Die Bürgerbeteiligung blieb ein zentraler Punkt in den Sitzungen. In den Ortsbeiräten Heideland, Rauensche Ziegelei und Trebus fanden Einwohnerfragestunden statt, bei denen Themen wie Veranstaltungsplanung, Glasfaserausbau und die Bürgermeisterwahl diskutiert wurden. Die Gremienarbeit war geprägt von Transparenz und Diskussionsbereitschaft, was auch in der Stadtverordnetenversammlung deutlich wurde.

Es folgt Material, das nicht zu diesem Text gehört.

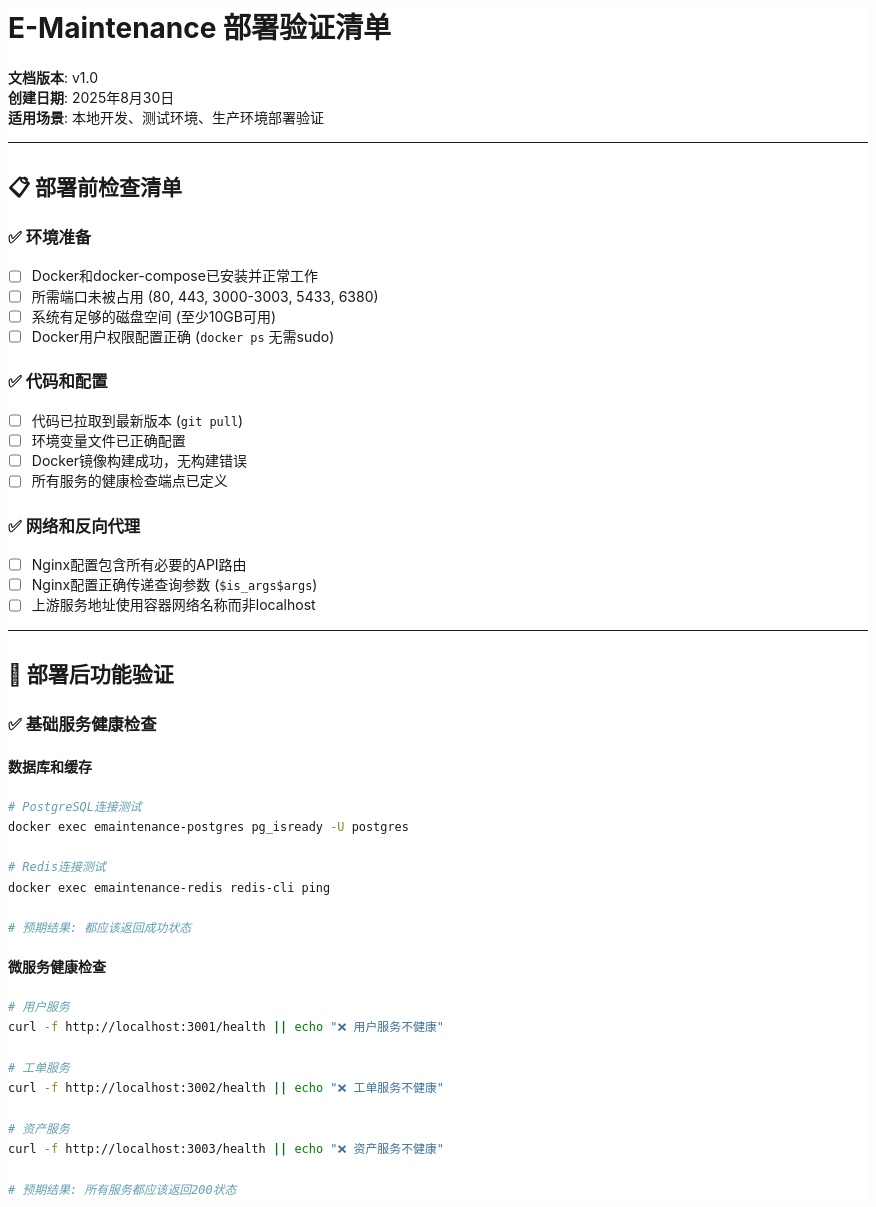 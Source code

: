 # E-Maintenance 部署验证清单

**文档版本**: v1.0  
**创建日期**: 2025年8月30日  
**适用场景**: 本地开发、测试环境、生产环境部署验证

---

## 📋 部署前检查清单

### ✅ **环境准备**
- [ ] Docker和docker-compose已安装并正常工作
- [ ] 所需端口未被占用 (80, 443, 3000-3003, 5433, 6380)
- [ ] 系统有足够的磁盘空间 (至少10GB可用)
- [ ] Docker用户权限配置正确 (`docker ps` 无需sudo)

### ✅ **代码和配置**
- [ ] 代码已拉取到最新版本 (`git pull`)
- [ ] 环境变量文件已正确配置
- [ ] Docker镜像构建成功，无构建错误
- [ ] 所有服务的健康检查端点已定义

### ✅ **网络和反向代理**
- [ ] Nginx配置包含所有必要的API路由
- [ ] Nginx配置正确传递查询参数 (`$is_args$args`)
- [ ] 上游服务地址使用容器网络名称而非localhost

---

## 🔧 部署后功能验证

### ✅ **基础服务健康检查**

#### 数据库和缓存
```bash
# PostgreSQL连接测试
docker exec emaintenance-postgres pg_isready -U postgres

# Redis连接测试  
docker exec emaintenance-redis redis-cli ping

# 预期结果: 都应该返回成功状态
```

#### 微服务健康检查
```bash
# 用户服务
curl -f http://localhost:3001/health || echo "❌ 用户服务不健康"

# 工单服务  
curl -f http://localhost:3002/health || echo "❌ 工单服务不健康"

# 资产服务
curl -f http://localhost:3003/health || echo "❌ 资产服务不健康"

# 预期结果: 所有服务都应该返回200状态
```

Die Sitzung am 23. April 2026 war lang und intensiv: von 18:36 bis 22:51 Uhr wurden 23 Tagesordnungspunkte beraten. Obwohl viele Beschlüsse einstimmig oder mit großer Mehrheit verabschiedet wurden, gab es auch Diskussionen, die politische Differenzen aufzeigten. Dies zeigt, dass Fürstenwalde – trotz der Konsensbereiche – auch in der Verwaltung eine pluralistische Debattensituation hat.

Ausblick

Der April 2026 markiert in Fürstenwalde eine Phase der Stabilisierung und Ausbauplanung. Die Entscheidungen in den Bereichen Stadtentwicklung, Brandschutz und Finanzen legen den Grundstein für eine zukunftsfähige Verwaltung. Die Bürgerbeteiligung bleibt ein zentraler Bestandteil der Governance-Strategie, was die Stadt auch in den kommenden Monaten weiterentwickeln wird. Mit den neuen Planungen und der personellen Stärkung der Feuerwehr ist Fürstenwalde bereit, auf Herausforderungen im sozialen, ökologischen und wirtschaftlichen Bereich zu reagieren.